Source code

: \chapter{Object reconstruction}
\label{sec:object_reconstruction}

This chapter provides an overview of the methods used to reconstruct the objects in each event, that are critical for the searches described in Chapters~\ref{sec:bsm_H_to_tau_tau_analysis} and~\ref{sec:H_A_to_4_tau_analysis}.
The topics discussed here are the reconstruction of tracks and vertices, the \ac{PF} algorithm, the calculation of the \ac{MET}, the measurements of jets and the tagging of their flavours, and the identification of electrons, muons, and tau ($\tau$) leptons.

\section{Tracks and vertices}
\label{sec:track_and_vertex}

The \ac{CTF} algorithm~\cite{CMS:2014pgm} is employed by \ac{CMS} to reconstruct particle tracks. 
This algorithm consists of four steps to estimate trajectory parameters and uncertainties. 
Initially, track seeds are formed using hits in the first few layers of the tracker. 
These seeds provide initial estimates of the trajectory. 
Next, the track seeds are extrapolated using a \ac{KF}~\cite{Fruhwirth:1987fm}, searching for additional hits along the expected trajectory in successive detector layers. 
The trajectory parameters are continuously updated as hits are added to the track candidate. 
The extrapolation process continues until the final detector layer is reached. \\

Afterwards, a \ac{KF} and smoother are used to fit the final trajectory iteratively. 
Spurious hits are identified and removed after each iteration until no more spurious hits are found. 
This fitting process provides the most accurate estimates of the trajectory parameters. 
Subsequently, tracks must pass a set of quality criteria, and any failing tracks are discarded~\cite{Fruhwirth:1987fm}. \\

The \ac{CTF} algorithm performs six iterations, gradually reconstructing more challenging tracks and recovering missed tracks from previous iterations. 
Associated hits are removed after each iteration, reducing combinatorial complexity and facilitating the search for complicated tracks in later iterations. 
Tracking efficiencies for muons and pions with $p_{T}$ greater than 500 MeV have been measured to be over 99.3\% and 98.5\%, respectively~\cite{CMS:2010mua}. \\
━━━
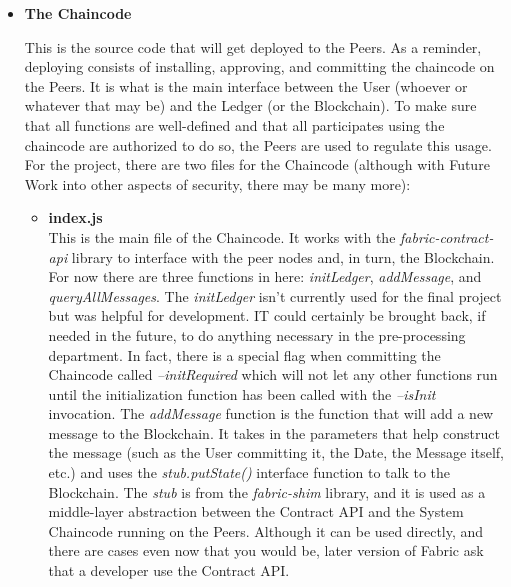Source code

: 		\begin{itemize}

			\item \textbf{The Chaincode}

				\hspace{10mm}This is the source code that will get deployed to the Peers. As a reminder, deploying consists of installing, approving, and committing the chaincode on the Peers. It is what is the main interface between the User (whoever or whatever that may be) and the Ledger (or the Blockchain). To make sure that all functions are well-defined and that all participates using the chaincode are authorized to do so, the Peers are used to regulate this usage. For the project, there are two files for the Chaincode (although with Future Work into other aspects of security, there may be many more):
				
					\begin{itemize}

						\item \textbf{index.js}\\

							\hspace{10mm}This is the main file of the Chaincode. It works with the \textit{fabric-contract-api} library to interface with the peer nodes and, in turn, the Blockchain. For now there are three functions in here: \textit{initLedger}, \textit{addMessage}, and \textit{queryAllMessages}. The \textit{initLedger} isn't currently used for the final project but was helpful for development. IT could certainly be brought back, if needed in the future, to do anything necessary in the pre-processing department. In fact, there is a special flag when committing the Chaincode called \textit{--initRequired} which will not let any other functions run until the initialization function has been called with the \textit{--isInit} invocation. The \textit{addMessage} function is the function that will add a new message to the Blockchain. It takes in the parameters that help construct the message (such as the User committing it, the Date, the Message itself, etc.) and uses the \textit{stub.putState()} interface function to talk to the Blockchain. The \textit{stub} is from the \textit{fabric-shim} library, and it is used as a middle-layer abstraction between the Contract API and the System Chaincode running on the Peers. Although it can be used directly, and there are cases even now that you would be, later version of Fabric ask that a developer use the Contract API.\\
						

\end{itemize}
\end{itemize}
━━━
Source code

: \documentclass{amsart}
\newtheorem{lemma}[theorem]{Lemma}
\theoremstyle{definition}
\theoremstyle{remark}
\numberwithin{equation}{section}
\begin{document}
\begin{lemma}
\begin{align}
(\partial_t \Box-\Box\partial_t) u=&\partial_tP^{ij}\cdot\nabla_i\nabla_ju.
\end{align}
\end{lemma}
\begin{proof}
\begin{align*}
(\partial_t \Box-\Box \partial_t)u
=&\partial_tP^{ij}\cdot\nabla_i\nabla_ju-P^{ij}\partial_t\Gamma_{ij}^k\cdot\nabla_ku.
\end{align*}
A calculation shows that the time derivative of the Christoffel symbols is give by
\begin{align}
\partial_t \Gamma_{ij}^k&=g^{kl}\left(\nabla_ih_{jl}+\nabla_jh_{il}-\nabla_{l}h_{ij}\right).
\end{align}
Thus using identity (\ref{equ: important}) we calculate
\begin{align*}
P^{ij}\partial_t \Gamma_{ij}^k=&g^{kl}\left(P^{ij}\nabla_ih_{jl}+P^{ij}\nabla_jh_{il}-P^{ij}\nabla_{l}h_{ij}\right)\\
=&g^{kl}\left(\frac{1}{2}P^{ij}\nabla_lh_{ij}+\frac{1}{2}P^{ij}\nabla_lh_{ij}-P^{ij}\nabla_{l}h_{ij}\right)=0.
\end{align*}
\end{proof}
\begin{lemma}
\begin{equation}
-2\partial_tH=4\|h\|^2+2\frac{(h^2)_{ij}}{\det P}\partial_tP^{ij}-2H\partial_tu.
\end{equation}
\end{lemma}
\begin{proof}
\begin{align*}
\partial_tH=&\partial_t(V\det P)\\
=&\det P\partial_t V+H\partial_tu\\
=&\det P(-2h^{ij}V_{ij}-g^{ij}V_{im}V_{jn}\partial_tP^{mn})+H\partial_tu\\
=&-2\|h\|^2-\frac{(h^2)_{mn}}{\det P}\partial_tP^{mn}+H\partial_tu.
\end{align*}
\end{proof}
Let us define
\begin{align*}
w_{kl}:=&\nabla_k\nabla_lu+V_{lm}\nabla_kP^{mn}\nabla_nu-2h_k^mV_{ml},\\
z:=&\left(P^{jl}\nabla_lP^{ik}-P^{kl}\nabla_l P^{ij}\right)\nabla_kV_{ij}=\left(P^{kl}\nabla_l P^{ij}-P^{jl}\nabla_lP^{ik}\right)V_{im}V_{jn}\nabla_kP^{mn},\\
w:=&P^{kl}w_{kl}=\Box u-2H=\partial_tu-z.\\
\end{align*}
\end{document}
━━━
Scan the entries above and copy each line where "muons" occurs.

The topics discussed here are the reconstruction of tracks and vertices, the \ac{PF} algorithm, the calculation of the \ac{MET}, the measurements of jets and the tagging of their flavours, and the identification of electrons, muons, and tau ($\tau$) leptons.
Tracking efficiencies for muons and pions with $p_{T}$ greater than 500 MeV have been measured to be over 99.3\% and 98.5\%, respectively~\cite{CMS:2010mua}. \\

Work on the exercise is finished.